Dataset entries:
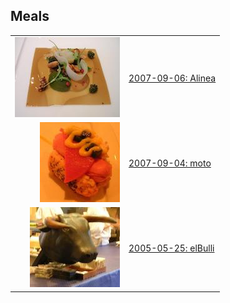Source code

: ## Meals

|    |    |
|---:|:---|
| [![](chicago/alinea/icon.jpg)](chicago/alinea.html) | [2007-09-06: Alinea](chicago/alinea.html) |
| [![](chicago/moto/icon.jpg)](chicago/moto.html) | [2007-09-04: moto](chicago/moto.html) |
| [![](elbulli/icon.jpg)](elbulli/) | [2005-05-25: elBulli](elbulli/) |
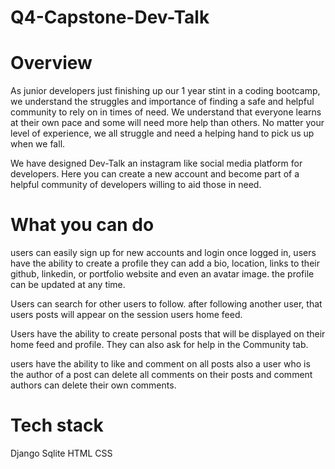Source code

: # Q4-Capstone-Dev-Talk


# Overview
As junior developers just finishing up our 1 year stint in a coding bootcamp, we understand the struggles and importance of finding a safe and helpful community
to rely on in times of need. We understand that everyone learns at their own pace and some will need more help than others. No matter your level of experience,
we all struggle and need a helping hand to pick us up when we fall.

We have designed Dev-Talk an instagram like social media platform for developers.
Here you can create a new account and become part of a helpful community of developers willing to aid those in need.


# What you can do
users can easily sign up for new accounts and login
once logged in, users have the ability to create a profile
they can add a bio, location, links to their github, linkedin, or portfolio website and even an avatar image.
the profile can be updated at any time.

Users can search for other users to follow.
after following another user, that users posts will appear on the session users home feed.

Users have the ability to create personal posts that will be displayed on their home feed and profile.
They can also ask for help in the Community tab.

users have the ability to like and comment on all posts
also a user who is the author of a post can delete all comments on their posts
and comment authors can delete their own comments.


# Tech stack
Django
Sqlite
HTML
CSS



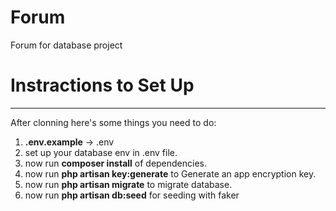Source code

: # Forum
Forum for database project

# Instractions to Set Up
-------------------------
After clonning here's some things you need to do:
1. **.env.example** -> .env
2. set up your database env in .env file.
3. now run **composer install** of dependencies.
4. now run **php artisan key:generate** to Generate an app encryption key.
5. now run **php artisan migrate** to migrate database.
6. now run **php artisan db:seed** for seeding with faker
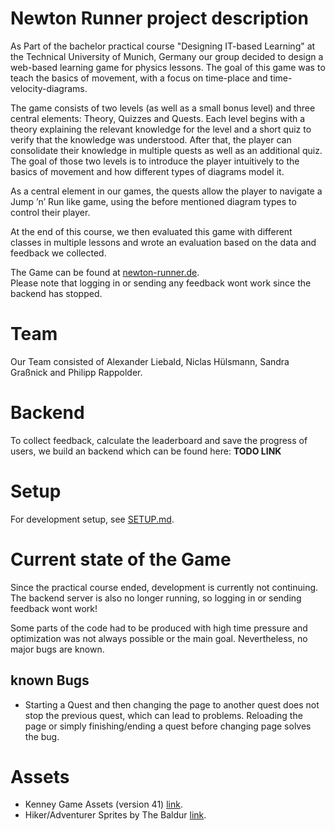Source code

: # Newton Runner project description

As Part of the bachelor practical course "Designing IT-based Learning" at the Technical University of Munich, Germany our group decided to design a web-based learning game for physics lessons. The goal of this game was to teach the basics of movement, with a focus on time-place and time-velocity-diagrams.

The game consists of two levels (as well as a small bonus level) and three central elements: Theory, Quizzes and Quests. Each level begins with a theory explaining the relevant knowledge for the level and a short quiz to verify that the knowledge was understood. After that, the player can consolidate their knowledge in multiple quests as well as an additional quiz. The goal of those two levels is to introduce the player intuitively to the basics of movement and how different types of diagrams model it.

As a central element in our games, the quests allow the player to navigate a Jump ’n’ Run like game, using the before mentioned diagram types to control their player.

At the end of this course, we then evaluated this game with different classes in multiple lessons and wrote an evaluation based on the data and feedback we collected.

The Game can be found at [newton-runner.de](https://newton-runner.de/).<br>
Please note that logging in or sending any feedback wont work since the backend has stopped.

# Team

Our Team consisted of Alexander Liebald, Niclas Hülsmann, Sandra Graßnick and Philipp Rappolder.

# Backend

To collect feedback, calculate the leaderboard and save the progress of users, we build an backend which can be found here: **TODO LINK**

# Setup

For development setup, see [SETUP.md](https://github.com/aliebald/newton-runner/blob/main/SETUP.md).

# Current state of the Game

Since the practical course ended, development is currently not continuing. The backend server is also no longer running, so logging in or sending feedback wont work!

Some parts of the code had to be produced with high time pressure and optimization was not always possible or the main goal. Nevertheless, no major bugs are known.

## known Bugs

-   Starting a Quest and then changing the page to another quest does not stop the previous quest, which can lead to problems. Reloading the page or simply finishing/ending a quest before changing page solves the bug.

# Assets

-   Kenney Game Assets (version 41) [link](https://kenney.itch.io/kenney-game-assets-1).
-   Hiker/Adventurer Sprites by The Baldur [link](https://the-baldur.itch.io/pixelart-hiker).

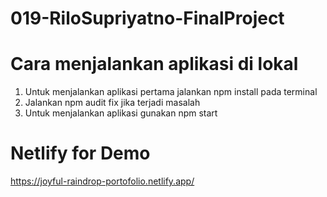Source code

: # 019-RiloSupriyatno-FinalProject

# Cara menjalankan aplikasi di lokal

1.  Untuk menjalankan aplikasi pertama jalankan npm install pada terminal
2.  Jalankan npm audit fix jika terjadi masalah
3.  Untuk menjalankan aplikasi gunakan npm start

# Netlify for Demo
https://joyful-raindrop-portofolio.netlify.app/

Problem details:
From the records above, copy only the lines running from the line containing "they can add" to the line containing "As Part of the", both ends included. Leave the pictures out.

Task solution:
they can add a bio, location, links to their github, linkedin, or portfolio website and even an avatar image.
the profile can be updated at any time.

Users can search for other users to follow.
after following another user, that users posts will appear on the session users home feed.

Users have the ability to create personal posts that will be displayed on their home feed and profile.
They can also ask for help in the Community tab.

users have the ability to like and comment on all posts
also a user who is the author of a post can delete all comments on their posts
and comment authors can delete their own comments.


# Tech stack
Django
Sqlite
HTML
CSS



Source code

: # Forum
Forum for database project

# Instractions to Set Up
-------------------------
After clonning here's some things you need to do:
1. **.env.example** -> .env
2. set up your database env in .env file.
3. now run **composer install** of dependencies.
4. now run **php artisan key:generate** to Generate an app encryption key.
5. now run **php artisan migrate** to migrate database.
6. now run **php artisan db:seed** for seeding with faker
Source code

: # Newton Runner project description

As Part of the bachelor practical course "Designing IT-based Learning" at the Technical University of Munich, Germany our group decided to design a web-based learning game for physics lessons. The goal of this game was to teach the basics of movement, with a focus on time-place and time-velocity-diagrams.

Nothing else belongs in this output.